You're welcome. Thank you.
Thank you.
Thank you. The next question is from the line of Tapan Parekh . Please go ahead.
Hello, good evening. Am I audible?
Yes.
Yeah, hi. So my question would be, like, you mentioned a target of 14%-15% revenue growth for FY 2024. So, like, can you elaborate on the specific strategies on marketing that will drive this growth?
Supan, can you repeat the first question again?
Yeah, I just mentioned. You mentioned that your target for this FY 2024 is 13%-15% revenue. So can you elaborate, like, how you're going to achieve this growth? Like, are any specific strategies or the markets that will drive that particular growth?
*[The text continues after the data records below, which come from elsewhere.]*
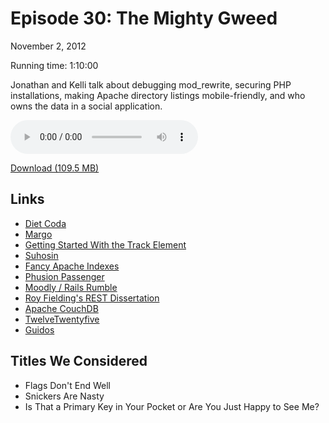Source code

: Episode 30: The Mighty Gweed
====
November 2, 2012

Running time: 1:10:00

Jonathan and Kelli talk about debugging mod_rewrite, securing PHP installations, making Apache directory listings mobile-friendly, and who owns the data in a social application. 

<audio preload="auto" controls>
	<source src="https://s3.amazonaws.com/nitch/Episode_30_The_Mighty_Gweed.mp3" type="audio/mpeg" />
	<source src="https://s3.amazonaws.com/nitch/Episode_30_The_Mighty_Gweed.ogg" type="audio/ogg" />
</audio>

[Download (109.5 MB)](https://s3.amazonaws.com/nitch/Episode_30_The_Mighty_Gweed.mp3 "Episode 30: The Mighty Gweed")

## Links

* [Diet Coda](http://panic.com/dietcoda/ "Diet Coda")
* [Margo](https://github.com/jonathanstark/margo "Margo - Blogging with PHP and static Markdown files")
* [Getting Started With the Track Element](http://www.html5rocks.com/en/tutorials/track/basics/ "Getting Started With the Track Element - HTML5 Rocks")
* [Suhosin](http://www.hardened-php.net/suhosin)
* [Fancy Apache Indexes](http://jonathanstark.com/blog/fancy-apache-indexes)
* [Phusion Passenger](http://en.wikipedia.org/wiki/Phusion_Passenger)
* [Moodly / Rails Rumble](http://railsrumble.com/entries/19-moodly "2012 Rails Rumble")
* [Roy Fielding's REST Dissertation](http://www.ics.uci.edu/~fielding/pubs/dissertation/rest_arch_style.htm "Fielding Dissertation: CHAPTER 5: Representational State Transfer (REST)")
* [Apache CouchDB](http://couchdb.apache.org/ "Apache CouchDB")
* [TwelveTwentyfive](http://twelvetwentyfive.com/ "TwelveTwentyfive :: Your Online Wish List")
* [Guidos](http://www.urbandictionary.com/define.php?term=guido)

## Titles We Considered

* Flags Don't End Well
* Snickers Are Nasty
* Is That a Primary Key in Your Pocket or Are You Just Happy to See Me?
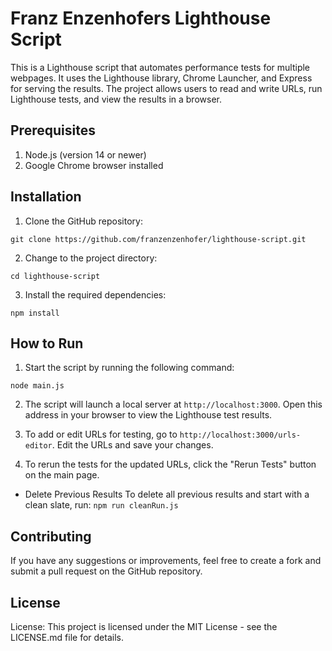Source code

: 
# Franz Enzenhofers Lighthouse Script

This is a Lighthouse script that automates performance tests for multiple webpages. It uses the Lighthouse library, Chrome Launcher, and Express for serving the results. The project allows users to read and write URLs, run Lighthouse tests, and view the results in a browser.

## Prerequisites

1. Node.js (version 14 or newer)
2. Google Chrome browser installed

## Installation

1. Clone the GitHub repository:

`git clone https://github.com/franzenzenhofer/lighthouse-script.git`

2. Change to the project directory:

`cd lighthouse-script`

3. Install the required dependencies:

`npm install`

## How to Run

1. Start the script by running the following command:

`node main.js`

2. The script will launch a local server at `http://localhost:3000`. Open this address in your browser to view the Lighthouse test results.

3. To add or edit URLs for testing, go to `http://localhost:3000/urls-editor`. Edit the URLs and save your changes.

4. To rerun the tests for the updated URLs, click the "Rerun Tests" button on the main page.

- Delete Previous Results To delete all previous results and start with a clean slate, run: `npm run cleanRun.js`

## Contributing

If you have any suggestions or improvements, feel free to create a fork and submit a pull request on the GitHub repository.

## License

License: This project is licensed under the MIT License - see the LICENSE.md file for details.
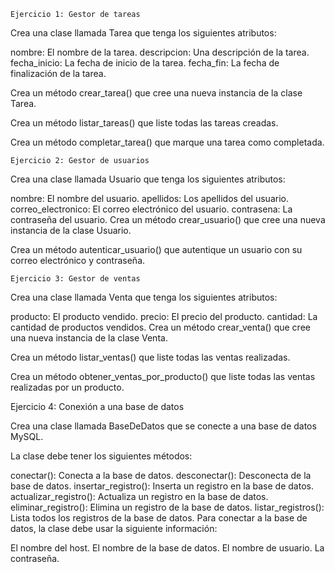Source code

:     Ejercicio 1: Gestor de tareas

Crea una clase llamada Tarea que tenga los siguientes atributos:

nombre: El nombre de la tarea.
descripcion: Una descripción de la tarea.
fecha_inicio: La fecha de inicio de la tarea.
fecha_fin: La fecha de finalización de la tarea.

Crea un método crear_tarea() que cree una nueva instancia de la clase Tarea.

Crea un método listar_tareas() que liste todas las tareas creadas.

Crea un método completar_tarea() que marque una tarea como completada.

    Ejercicio 2: Gestor de usuarios

Crea una clase llamada Usuario que tenga los siguientes atributos:

nombre: El nombre del usuario.
apellidos: Los apellidos del usuario.
correo_electronico: El correo electrónico del usuario.
contrasena: La contraseña del usuario.
Crea un método crear_usuario() que cree una nueva instancia de la clase Usuario.

Crea un método autenticar_usuario() que autentique un usuario con su correo electrónico y contraseña.

    Ejercicio 3: Gestor de ventas

Crea una clase llamada Venta que tenga los siguientes atributos:

producto: El producto vendido.
precio: El precio del producto.
cantidad: La cantidad de productos vendidos.
Crea un método crear_venta() que cree una nueva instancia de la clase Venta.

Crea un método listar_ventas() que liste todas las ventas realizadas.

Crea un método obtener_ventas_por_producto() que liste todas las ventas realizadas por un producto.

Ejercicio 4: Conexión a una base de datos

Crea una clase llamada BaseDeDatos que se conecte a una base de datos MySQL.

La clase debe tener los siguientes métodos:

conectar(): Conecta a la base de datos.
desconectar(): Desconecta de la base de datos.
insertar_registro(): Inserta un registro en la base de datos.
actualizar_registro(): Actualiza un registro en la base de datos.
eliminar_registro(): Elimina un registro de la base de datos.
listar_registros(): Lista todos los registros de la base de datos.
Para conectar a la base de datos, la clase debe usar la siguiente información:

El nombre del host.
El nombre de la base de datos.
El nombre de usuario.
La contraseña.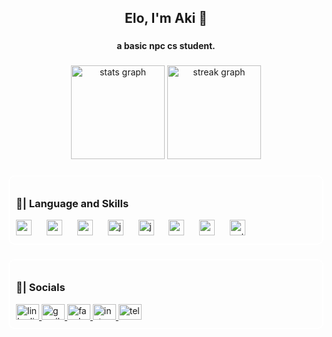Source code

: <h2 align="center">Elo, I'm Aki 🥰</h2>

###

<h4 align="center">a basic npc cs student.</h4>

###

<div align="center">
  <img src="https://github-readme-stats.vercel.app/api?username=achibukz&hide_title=false&hide_rank=false&show_icons=true&include_all_commits=true&count_private=true&disable_animations=false&theme=dracula&locale=en&hide_border=false" height="150" alt="stats graph"  />
  <img src="https://streak-stats.demolab.com?user=achibukz&locale=en&mode=daily&theme=dracula&hide_border=false&border_radius=5" height="150" alt="streak graph"  />
</div>

###

<div style="border: 2px solid #ffffff; border-radius: 10px; padding: 10px; margin-top: 20px;">
  <h3 align="left">🩵| Language and Skills</h3>

  <div align="left">
    <img src="https://skillicons.dev/icons?i=arduino" height="25" alt="arduino logo"  />
    <img width="16" />
    <img src="https://skillicons.dev/icons?i=c" height="25" alt="c logo"  />
    <img width="16" />
    <img src="https://skillicons.dev/icons?i=go" height="25" alt="go logo"  />
    <img width="16" />
    <img src="https://skillicons.dev/icons?i=java" height="25" alt="java logo"  />
    <img width="16" />
    <img src="https://skillicons.dev/icons?i=js" height="25" alt="javascript logo"  />
    <img width="16" />
    <img src="https://skillicons.dev/icons?i=mysql" height="25" alt="mysql logo"  />
    <img width="16" />
    <img src="https://skillicons.dev/icons?i=react" height="25" alt="react logo"  />
    <img width="16" />
    <img src="https://skillicons.dev/icons?i=py" height="25" alt="python logo"  />
  </div>
</div>

###

<div style="border: 2px solid #ffffff; border-radius: 10px; padding: 10px; margin-top: 20px;">
  <h3 align="left">🩵| Socials</h3>

  <div align="left">
    <a href="https://www.linkedin.com/in/aki-bukuhan-943a09248/" target="_blank">
      <img src="https://raw.githubusercontent.com/maurodesouza/profile-readme-generator/master/src/assets/icons/social/linkedin/default.svg" width="37" height="25" alt="linkedin logo"  />
    </a>
    <a href="mailto:akibukzwork@gmail.com" target="_blank">
      <img src="https://raw.githubusercontent.com/maurodesouza/profile-readme-generator/master/src/assets/icons/social/gmail/default.svg" width="37" height="25" alt="gmail logo"  />
    </a>
    <a href="https://www.facebook.com/achibukz1/" target="_blank">
      <img src="https://raw.githubusercontent.com/maurodesouza/profile-readme-generator/master/src/assets/icons/social/facebook/default.svg" width="37" height="25" alt="facebook logo"  />
    </a>
    <a href="https://www.instagram.com/achibukz/" target="_blank">
      <img src="https://raw.githubusercontent.com/maurodesouza/profile-readme-generator/master/src/assets/icons/social/instagram/default.svg" width="37" height="25" alt="instagram logo"  />
    </a>
    <a href="https://t.me/achibukz" target="_blank">
      <img src="https://raw.githubusercontent.com/maurodesouza/profile-readme-generator/master/src/assets/icons/social/telegram/default.svg" width="37" height="25" alt="telegram logo"  />
    </a>
  </div>
</div>

###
Yes, Tapan, as I mentioned earlier in Nihar and Rohan's question, we have marketing teams in place for television, for e-com, for OTT, for marketplace. And there are a lot of drivers for growth, the product, the marketing, the message, the content, and getting the network in, getting the existing product to purchase higher, or scale up the existing product. So there are a lot of different marketing strategies from multiple channels that we have in place in US, UK, and Germany. So we have multiple growth drivers available to us, but from broad category, you can take four Rs are there. One is the reach, then next is the repetition, third is retention of the customer, fourth is improving the repeat purchase of the customer.
Within the four R, we have multiple subsegments, that is, TV, digital, marketplace, and OTT.
Okay. And I also would like to ask how confident are you in achieving 15 growth by FY 2025?
Really confident. I'm generally I tend to be conservative, although post-COVID we were kind of taken off guard when people went out and we could not meet our guidance. But other than that I take pride in that we met our guidance and exceeded our guidance largely.
Okay. Okay, yeah. Thank you.
Yes.
Thank you. Participants who wish to ask questions, press star and one. Ladies and gentlemen, as there are no further questions, I now hand the conference over to Mr. Sunil Agrawal for closing comments.
Thank you, operator. So I want to thank all the participants for your time and great questions. If you have any further questions, feel free to reach out to Prashant Saraswat at VGL or Amit Sharma at Adfactors PR India, and we'll be happy to answer your questions. Thank you once again.
On behalf of Vaibhav Global Limited, that concludes this conference. Thank you for joining us, and you may now disconnect your lines.